◆ **Task objective**: Your job is to return every line of the listing holding the string "write".

◆ **Material for this exercise**:

----

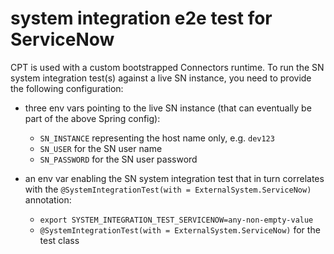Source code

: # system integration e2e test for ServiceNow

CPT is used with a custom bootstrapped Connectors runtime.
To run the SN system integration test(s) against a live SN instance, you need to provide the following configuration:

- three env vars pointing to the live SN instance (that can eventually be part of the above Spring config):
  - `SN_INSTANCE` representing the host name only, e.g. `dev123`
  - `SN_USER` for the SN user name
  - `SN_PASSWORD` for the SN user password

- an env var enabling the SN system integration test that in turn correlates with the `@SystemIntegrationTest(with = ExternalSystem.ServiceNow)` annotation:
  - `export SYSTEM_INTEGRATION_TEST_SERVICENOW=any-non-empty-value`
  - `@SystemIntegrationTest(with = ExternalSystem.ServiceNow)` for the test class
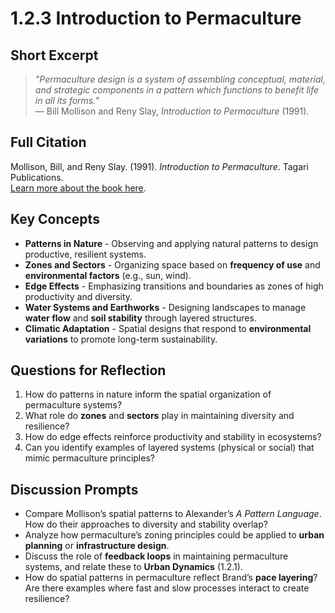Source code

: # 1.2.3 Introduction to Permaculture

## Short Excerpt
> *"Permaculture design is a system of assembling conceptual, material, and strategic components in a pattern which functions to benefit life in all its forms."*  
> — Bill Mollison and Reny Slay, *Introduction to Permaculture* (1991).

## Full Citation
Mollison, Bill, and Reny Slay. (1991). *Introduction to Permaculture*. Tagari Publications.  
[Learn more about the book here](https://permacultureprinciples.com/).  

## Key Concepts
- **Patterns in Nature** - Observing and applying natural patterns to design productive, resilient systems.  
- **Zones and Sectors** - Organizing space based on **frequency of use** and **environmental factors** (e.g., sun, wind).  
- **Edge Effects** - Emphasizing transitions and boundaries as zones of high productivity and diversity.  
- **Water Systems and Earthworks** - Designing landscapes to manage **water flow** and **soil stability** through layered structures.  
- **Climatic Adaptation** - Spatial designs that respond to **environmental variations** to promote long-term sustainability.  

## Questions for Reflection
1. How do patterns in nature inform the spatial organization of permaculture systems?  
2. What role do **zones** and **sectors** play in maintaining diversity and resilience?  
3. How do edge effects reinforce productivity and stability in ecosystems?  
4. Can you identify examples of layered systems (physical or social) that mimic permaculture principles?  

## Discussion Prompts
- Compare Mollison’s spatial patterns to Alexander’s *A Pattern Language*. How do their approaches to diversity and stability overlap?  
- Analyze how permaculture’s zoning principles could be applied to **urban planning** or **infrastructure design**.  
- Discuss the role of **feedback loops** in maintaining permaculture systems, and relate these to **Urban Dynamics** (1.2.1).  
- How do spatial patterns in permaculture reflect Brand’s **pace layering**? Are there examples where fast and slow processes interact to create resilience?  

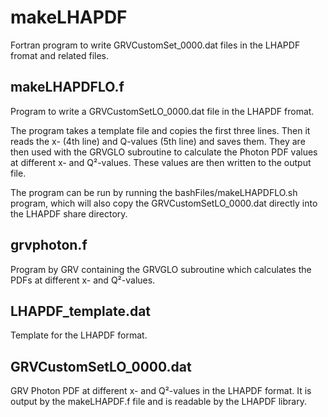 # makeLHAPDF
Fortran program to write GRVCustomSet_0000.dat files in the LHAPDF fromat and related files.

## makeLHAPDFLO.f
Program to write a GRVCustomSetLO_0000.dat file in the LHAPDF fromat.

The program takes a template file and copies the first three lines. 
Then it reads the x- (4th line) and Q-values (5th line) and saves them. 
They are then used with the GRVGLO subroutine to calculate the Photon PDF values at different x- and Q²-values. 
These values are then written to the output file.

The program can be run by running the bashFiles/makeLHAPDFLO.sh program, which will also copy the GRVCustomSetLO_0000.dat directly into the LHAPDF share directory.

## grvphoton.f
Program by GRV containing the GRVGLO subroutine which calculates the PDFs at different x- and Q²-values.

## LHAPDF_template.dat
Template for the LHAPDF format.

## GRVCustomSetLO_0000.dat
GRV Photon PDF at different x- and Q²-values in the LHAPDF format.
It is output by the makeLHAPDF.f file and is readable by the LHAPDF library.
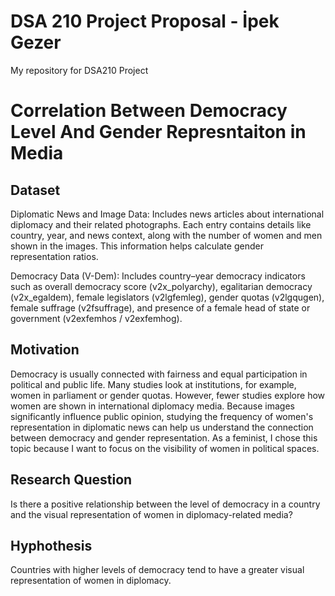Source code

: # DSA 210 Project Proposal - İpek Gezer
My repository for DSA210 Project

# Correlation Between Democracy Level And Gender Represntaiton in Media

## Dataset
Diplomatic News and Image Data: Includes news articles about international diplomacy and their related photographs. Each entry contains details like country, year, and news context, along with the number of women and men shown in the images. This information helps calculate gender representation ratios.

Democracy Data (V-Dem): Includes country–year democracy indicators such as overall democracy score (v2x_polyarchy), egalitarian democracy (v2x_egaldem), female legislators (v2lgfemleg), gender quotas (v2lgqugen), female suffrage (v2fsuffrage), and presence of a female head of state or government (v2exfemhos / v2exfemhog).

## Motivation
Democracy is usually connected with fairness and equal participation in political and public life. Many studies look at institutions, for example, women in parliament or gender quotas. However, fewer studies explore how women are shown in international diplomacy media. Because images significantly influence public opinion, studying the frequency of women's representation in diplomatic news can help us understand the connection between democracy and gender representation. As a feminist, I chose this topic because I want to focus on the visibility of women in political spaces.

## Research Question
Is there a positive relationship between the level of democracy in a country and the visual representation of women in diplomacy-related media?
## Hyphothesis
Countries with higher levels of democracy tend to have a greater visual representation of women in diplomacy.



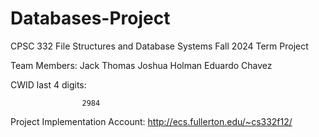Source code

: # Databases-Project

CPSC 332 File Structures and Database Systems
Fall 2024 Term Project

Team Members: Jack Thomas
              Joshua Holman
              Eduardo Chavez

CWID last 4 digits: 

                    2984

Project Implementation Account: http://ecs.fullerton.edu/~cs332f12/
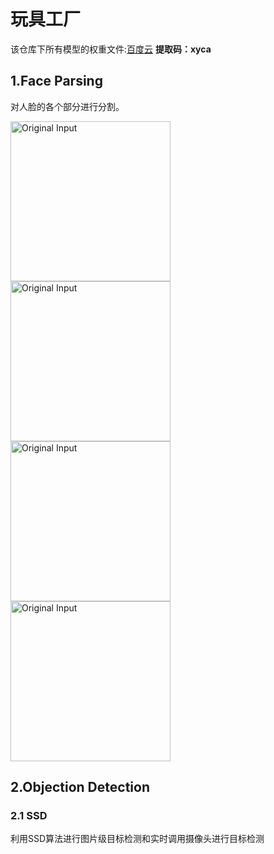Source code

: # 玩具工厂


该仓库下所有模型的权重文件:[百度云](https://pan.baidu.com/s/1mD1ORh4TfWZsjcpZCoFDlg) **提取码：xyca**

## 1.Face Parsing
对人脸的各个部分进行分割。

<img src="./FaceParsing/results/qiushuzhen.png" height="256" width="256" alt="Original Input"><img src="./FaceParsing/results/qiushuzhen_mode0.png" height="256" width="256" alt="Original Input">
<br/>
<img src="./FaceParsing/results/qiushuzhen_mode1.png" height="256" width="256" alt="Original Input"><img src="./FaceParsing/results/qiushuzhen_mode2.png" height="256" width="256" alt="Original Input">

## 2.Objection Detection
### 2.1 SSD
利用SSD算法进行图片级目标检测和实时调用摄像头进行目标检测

----

◆ **Solved exercise**:
Fortran program to write GRVCustomSet_0000.dat files in the LHAPDF fromat and related files.
Program to write a GRVCustomSetLO_0000.dat file in the LHAPDF fromat.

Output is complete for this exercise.